I ran my motor on 0.3 V back-emf with my homemade sinewave vector sensorless controller (0.3V and 0.1A got me a few rpm,
this is where a motor with no iron core and a bicycle axle shines but otherwise pretty useless though)

 

[Kin]

Sweet. To be honest I do not know too much about the specifics physics/electronics. I suppose I should clarify, though, that

I meant to say, :"I was under the impression there is no way to get around the huge current spike of from-zero acceleration in conditions of low back emf" Meaning, I was under the impression that the biggest issue will be acceleration from a stop, and I did not think there was an easy way around that response problem.

I do acknowledge that low back emf is something that can be solved by being sensitive, but that the solution might not be very helpful for a dynamic range and for the acceleration from stop/slow situation.
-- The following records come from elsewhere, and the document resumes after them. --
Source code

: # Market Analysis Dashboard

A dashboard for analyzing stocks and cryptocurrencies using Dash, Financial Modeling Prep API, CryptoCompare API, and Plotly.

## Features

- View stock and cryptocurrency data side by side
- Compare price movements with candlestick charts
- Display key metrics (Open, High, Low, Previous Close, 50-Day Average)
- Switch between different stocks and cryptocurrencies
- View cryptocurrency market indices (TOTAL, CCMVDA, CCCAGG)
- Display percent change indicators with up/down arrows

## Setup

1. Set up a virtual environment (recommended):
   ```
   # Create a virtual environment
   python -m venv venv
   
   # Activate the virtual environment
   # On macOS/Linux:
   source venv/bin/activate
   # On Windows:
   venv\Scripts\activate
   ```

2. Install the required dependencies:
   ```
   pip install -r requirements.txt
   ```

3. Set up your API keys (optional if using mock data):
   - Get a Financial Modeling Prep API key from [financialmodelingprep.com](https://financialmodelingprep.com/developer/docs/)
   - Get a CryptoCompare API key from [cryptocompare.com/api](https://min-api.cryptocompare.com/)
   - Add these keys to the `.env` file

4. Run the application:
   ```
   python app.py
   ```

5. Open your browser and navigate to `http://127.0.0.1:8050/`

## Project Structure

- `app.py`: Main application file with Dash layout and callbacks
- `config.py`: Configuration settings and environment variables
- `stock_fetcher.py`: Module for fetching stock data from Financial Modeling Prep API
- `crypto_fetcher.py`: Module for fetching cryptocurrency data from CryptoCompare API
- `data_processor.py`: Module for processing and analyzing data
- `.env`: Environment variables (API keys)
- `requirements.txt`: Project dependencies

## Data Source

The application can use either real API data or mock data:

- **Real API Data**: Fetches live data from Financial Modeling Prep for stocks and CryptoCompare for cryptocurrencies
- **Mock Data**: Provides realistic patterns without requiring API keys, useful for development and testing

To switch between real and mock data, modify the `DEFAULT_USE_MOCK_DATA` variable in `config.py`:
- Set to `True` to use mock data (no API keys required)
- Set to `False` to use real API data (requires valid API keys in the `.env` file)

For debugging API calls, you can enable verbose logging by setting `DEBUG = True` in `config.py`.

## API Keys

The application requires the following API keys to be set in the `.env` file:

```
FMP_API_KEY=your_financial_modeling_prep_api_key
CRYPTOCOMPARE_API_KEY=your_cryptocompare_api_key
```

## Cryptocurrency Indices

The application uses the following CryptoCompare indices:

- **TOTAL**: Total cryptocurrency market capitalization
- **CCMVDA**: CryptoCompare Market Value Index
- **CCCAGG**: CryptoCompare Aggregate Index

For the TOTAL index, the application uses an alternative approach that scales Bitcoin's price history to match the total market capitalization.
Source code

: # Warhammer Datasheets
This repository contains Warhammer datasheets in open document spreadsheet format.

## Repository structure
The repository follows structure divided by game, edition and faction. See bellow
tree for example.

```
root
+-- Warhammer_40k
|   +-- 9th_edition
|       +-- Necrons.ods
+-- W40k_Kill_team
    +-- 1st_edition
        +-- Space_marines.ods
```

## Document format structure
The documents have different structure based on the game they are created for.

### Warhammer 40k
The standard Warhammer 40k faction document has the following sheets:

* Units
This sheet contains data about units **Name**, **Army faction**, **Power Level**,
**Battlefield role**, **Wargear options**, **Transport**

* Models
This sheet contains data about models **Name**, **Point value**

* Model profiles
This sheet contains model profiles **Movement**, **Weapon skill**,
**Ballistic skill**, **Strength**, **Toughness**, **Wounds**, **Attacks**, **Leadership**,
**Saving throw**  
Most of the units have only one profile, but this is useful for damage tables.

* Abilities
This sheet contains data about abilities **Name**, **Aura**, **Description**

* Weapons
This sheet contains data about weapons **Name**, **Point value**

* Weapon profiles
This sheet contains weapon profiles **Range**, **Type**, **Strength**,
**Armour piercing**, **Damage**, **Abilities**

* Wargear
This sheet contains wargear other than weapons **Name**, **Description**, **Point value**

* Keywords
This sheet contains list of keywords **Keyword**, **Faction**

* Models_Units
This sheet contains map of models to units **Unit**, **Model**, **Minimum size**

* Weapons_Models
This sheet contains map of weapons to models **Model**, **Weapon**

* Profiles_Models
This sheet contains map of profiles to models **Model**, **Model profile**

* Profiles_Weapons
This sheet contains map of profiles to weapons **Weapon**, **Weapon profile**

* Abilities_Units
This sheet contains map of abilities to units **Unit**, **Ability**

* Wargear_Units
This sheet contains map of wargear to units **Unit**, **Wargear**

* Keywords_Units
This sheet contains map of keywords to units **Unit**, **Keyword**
But, pan Lebowski knows WAY more about controllers than me .

 

[spkpn]

and I did not think there was an easy way around that response problem

perfrctly possible that I am completely missing the point but wouldnt a flywheel clutch be an easy mechanical solution to that problem?

 

[Kin]

Well, here is what I understand your suggestion to be:

Keep the motor running at a stop, so that the rpm doesn't go down, by having some clutch system. Please correct me, if this is not what you mean.
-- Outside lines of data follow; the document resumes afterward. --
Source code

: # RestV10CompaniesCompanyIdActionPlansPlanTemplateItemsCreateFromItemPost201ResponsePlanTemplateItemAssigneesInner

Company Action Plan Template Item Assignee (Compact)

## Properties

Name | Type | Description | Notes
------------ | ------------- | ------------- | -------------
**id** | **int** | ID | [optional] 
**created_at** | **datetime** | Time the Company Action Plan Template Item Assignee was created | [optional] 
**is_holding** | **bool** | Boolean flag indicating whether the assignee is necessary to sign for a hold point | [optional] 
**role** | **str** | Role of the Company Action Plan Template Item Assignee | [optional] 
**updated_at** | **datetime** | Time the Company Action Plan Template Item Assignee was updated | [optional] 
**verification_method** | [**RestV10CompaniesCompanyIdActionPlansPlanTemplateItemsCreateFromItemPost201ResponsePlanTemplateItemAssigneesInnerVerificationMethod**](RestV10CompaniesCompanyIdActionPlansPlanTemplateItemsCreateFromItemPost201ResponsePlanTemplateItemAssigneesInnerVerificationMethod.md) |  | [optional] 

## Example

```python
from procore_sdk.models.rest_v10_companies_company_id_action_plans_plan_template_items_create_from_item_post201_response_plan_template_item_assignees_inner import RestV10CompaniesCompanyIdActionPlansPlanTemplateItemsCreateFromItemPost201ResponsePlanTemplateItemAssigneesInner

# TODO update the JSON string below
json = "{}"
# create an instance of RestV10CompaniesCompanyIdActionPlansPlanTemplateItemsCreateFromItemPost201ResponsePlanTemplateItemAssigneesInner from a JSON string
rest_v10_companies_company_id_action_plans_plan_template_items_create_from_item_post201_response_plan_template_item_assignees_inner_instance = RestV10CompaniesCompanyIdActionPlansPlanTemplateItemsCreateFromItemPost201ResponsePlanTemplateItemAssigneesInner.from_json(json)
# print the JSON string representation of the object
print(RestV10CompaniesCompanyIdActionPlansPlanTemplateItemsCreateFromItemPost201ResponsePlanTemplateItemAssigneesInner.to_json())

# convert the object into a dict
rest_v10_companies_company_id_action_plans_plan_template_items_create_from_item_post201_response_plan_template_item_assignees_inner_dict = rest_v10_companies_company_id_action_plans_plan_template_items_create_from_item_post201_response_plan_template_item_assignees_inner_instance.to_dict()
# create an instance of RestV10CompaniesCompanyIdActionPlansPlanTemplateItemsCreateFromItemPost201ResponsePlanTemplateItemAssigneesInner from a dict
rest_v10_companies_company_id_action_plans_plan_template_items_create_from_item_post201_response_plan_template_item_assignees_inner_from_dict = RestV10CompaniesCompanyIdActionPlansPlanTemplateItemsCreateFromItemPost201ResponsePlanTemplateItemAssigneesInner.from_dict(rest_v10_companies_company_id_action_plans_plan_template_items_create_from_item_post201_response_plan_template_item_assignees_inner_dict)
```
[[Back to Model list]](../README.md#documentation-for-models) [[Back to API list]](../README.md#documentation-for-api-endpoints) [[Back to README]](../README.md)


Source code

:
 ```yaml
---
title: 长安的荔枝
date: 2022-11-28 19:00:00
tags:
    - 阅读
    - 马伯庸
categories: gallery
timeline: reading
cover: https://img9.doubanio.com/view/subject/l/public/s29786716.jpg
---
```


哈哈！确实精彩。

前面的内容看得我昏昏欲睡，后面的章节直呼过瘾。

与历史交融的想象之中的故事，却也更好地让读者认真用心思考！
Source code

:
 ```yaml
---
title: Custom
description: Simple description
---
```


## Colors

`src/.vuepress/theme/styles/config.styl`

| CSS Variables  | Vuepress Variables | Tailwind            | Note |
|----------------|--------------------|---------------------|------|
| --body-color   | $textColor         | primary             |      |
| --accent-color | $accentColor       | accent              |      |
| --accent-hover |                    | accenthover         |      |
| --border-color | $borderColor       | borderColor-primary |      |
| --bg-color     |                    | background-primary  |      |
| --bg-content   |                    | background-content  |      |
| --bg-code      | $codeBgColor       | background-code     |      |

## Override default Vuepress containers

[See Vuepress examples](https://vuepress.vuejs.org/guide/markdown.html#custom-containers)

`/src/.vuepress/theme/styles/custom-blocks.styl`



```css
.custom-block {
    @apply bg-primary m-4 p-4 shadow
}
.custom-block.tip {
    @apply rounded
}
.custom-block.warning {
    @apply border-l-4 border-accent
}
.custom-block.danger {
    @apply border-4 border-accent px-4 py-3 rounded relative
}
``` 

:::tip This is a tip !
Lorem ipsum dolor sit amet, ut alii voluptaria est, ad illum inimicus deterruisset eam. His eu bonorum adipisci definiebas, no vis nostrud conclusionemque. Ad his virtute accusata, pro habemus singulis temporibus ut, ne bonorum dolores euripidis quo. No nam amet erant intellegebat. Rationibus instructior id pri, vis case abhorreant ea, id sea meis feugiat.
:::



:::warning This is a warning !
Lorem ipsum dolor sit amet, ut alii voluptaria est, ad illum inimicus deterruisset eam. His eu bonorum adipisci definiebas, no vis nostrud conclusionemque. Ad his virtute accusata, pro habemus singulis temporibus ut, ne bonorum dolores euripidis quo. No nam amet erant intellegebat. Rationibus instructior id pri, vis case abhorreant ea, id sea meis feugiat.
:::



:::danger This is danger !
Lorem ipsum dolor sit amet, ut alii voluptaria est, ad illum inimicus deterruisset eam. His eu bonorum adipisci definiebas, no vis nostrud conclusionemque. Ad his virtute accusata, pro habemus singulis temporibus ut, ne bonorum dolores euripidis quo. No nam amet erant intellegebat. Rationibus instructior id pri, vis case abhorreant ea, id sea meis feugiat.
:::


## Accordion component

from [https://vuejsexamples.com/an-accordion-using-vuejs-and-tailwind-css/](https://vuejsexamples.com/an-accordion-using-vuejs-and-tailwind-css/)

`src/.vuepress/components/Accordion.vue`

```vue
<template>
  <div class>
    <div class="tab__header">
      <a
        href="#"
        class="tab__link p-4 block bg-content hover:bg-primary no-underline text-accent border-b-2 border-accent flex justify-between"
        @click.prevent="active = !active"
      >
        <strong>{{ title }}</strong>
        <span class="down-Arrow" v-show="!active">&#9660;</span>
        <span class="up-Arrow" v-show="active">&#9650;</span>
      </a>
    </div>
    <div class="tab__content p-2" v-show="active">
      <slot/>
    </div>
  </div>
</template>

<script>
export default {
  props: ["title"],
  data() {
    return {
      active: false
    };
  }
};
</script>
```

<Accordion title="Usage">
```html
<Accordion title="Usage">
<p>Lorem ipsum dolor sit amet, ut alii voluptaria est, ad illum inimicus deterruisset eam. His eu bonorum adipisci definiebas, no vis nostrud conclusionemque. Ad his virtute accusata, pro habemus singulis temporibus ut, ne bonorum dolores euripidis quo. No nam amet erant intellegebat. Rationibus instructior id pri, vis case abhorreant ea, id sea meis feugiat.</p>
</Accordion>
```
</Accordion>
The problem is that I don't know how this will help. Because, when you reengage the motor, you'll have that same huge spike, since there is really almost no energy stored in the rotation of an unloaded rc motor.


There is an alternative interpretation of what you're saying. Maybe you're suggesting some system that stores up energy in a flywheel that can be applied for the initial acceleration. Thats kind of cool. I think it might be complicated, I'm not sure.

What you said probably is more clear than I make it out to be. My uncertainty is a product of the fact I'm not very experienced with anything.

 

[spkpn]

sry for my late answer.

what I meant is neither

it is just a system that if the motor turns below a certain rpm (say below 3000rpm) it is not loaded. As it accellerates the clutch begins to "grab" and the motor starts to do some actual work. I assumed that it is problematic for the controller to "find out" the position of the rotor with low rpm and I assumed that it was that which causes cogging and low efficiency at low rpm, which should not be a problem if work is only done at above 3000rpm.

However, I feel quite unconfortable with writing up my guesswork, as I really dont know how that stuff works and my "thoughts" are very unfounded (infact, they rely on how I was interpreting posts and not on knowledge on the matter)...

 

[spkpn]

the confusion my posts provocated are probably due to a translation error. What I meant when I wrote "flywheel clutch" was actually a centrifugal clutch sorry for the confusion.

 

[John Bozi]

a simple solution is adding a small sensored motor with a basic granny gear for 0-10kmh.

I was running bbs02 and hub motor until my halls failed again. I will probably go sensorless controller this time, and the take off from zero won't be a problem.